═════ SUPPLIED RECORDS

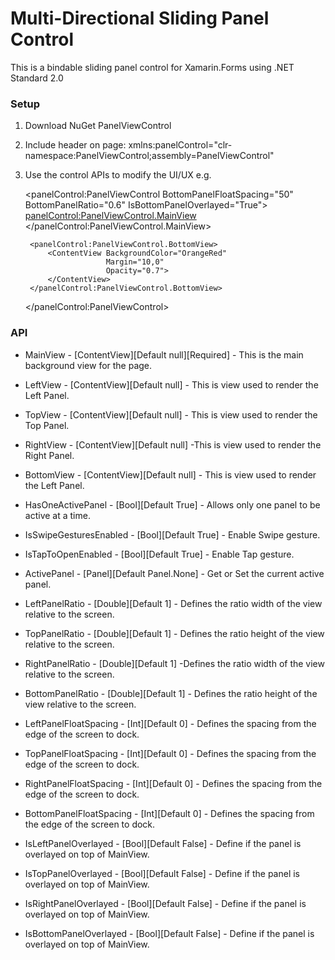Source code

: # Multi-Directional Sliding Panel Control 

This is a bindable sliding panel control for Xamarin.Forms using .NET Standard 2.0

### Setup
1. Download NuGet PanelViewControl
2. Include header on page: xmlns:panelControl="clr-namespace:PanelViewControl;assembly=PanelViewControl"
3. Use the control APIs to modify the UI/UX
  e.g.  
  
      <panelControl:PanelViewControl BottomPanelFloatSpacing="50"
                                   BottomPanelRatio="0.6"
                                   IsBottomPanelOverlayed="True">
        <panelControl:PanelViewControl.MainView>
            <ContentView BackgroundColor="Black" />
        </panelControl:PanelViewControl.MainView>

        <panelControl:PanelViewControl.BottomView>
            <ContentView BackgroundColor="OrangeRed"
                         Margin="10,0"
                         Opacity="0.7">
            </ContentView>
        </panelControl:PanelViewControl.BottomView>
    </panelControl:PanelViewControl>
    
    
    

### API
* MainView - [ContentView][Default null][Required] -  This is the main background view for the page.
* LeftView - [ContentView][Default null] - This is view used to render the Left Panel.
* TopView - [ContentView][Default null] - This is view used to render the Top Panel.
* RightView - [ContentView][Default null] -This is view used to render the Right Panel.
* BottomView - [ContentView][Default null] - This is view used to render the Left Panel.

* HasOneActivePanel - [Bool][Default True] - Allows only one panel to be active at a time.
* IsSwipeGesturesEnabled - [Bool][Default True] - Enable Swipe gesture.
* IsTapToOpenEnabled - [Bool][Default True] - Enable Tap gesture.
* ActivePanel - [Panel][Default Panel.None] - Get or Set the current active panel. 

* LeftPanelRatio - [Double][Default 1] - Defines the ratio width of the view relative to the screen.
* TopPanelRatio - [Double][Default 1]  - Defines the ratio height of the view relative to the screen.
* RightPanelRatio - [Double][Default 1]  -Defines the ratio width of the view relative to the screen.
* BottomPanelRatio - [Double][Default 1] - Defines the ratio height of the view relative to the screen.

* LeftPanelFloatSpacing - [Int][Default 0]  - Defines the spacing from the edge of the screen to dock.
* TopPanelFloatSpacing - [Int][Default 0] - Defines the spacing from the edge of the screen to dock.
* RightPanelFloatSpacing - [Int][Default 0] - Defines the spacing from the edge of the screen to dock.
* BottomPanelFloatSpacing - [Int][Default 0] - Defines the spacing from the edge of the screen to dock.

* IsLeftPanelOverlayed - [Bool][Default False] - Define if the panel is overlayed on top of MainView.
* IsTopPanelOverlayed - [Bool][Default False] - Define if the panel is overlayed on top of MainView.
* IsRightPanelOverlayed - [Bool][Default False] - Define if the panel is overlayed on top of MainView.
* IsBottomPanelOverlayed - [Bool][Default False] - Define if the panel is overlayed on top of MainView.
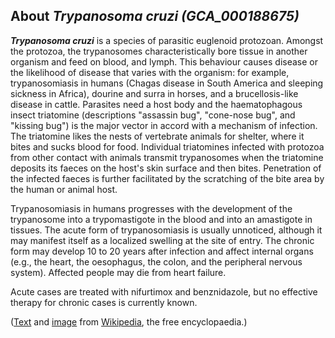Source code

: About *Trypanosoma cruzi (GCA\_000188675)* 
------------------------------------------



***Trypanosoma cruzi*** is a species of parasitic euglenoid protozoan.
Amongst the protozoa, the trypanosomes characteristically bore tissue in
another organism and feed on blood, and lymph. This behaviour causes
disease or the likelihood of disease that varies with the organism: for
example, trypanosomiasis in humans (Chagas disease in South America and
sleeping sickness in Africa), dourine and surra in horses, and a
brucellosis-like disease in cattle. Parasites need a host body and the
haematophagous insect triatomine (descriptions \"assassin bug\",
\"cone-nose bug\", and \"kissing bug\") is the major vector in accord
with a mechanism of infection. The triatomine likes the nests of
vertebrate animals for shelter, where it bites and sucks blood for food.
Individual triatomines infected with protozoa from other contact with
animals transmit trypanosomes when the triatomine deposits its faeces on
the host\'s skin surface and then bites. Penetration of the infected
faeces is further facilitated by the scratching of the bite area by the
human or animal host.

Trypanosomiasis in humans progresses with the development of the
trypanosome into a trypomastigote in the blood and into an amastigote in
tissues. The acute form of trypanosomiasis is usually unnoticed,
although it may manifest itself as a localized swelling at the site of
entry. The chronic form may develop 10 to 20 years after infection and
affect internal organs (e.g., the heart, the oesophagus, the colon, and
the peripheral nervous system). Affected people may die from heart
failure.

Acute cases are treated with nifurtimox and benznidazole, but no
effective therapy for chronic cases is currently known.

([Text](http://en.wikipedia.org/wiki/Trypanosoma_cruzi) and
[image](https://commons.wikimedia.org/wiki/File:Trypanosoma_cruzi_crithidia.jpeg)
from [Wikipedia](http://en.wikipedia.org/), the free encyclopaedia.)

══════════
═════ SUPPLIED RECORDS

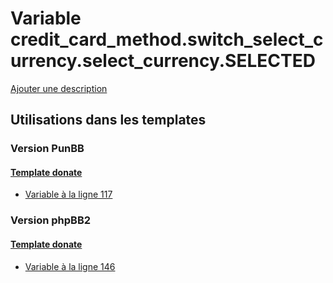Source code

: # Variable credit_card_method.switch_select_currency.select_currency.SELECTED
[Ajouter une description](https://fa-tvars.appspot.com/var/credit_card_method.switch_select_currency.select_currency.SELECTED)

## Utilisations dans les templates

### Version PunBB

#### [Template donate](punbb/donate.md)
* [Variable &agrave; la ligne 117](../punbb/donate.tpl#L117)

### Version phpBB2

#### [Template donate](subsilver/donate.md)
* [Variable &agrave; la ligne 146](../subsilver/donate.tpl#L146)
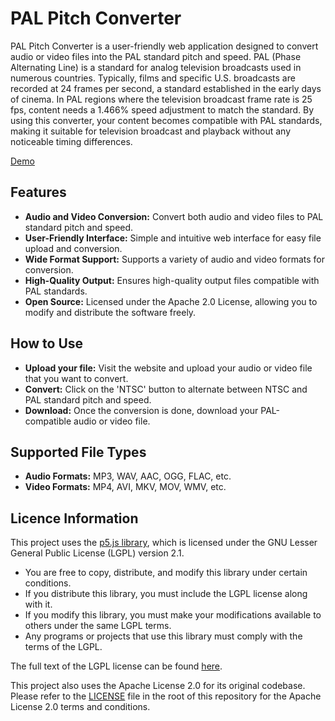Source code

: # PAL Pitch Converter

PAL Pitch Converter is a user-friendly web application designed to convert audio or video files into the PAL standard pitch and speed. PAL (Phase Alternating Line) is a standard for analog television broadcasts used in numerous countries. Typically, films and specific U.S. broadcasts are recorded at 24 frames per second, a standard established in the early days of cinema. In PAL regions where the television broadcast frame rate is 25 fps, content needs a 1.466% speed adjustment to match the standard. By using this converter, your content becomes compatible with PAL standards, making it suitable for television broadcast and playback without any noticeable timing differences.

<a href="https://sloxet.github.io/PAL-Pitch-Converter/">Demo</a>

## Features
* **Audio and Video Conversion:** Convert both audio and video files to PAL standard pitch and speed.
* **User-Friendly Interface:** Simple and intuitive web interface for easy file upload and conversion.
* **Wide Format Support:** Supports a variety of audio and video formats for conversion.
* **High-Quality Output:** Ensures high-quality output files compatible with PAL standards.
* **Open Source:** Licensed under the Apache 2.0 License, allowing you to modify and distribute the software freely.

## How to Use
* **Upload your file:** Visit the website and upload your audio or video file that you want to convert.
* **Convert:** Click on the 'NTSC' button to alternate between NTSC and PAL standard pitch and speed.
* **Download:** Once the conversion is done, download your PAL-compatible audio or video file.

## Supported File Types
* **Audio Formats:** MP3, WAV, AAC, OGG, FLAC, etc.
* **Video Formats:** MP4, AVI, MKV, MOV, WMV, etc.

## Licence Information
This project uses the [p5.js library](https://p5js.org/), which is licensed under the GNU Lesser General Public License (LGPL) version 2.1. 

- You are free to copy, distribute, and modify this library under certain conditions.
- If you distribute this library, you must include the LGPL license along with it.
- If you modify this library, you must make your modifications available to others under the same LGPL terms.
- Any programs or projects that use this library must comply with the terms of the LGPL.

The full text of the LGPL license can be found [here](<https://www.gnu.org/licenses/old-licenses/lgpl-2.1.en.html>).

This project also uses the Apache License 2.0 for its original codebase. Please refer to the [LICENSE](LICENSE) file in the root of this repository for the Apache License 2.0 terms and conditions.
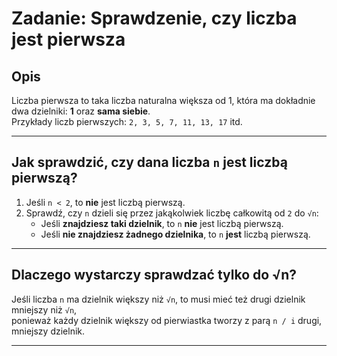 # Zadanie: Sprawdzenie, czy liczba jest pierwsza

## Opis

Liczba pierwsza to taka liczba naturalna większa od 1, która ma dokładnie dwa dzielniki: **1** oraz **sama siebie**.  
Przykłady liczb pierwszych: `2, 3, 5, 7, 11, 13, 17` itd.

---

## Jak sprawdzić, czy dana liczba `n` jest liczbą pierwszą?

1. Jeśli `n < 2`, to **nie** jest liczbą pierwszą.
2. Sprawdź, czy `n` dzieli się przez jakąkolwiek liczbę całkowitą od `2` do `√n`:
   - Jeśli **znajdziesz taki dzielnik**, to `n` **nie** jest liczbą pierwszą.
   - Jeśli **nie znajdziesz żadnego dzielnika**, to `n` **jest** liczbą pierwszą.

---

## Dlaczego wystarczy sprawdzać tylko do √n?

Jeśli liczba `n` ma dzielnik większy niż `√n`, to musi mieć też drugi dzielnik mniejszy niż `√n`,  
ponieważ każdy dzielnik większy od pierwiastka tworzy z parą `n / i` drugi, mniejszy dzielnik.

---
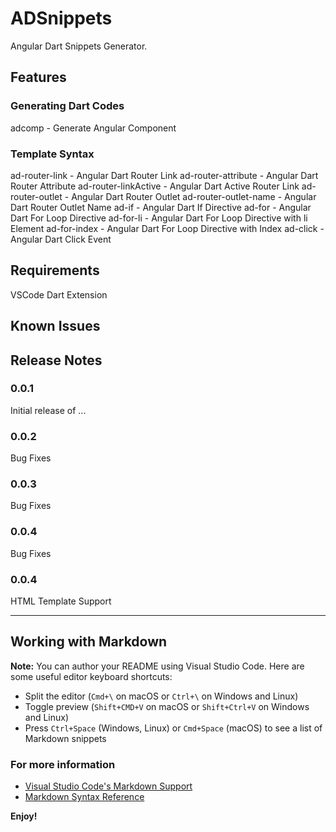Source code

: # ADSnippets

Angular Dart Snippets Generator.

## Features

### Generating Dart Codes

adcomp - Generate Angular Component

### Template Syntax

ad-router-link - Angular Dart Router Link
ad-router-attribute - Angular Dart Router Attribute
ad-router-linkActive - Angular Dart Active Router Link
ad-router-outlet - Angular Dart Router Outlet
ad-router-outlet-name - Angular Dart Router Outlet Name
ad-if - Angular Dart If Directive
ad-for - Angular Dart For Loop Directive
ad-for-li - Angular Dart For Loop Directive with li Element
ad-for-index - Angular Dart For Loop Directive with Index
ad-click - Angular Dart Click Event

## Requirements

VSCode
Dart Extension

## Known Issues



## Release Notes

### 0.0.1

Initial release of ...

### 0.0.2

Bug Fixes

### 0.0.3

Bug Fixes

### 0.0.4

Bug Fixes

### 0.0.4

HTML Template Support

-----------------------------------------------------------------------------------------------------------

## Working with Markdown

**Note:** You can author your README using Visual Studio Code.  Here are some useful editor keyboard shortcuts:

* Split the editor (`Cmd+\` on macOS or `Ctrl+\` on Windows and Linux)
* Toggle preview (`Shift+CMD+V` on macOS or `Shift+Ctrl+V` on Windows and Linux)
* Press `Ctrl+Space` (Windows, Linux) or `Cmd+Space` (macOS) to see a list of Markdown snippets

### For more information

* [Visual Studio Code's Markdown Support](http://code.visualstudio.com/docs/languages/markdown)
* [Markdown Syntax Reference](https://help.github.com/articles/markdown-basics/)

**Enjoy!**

══════════

WHAT TO WORK ON → Lines with the word "Enable" in them: report all of these from the listing above.

SOLUTION FOR THIS PROBLEM →
* IsSwipeGesturesEnabled - [Bool][Default True] - Enable Swipe gesture.
* IsTapToOpenEnabled - [Bool][Default True] - Enable Tap gesture.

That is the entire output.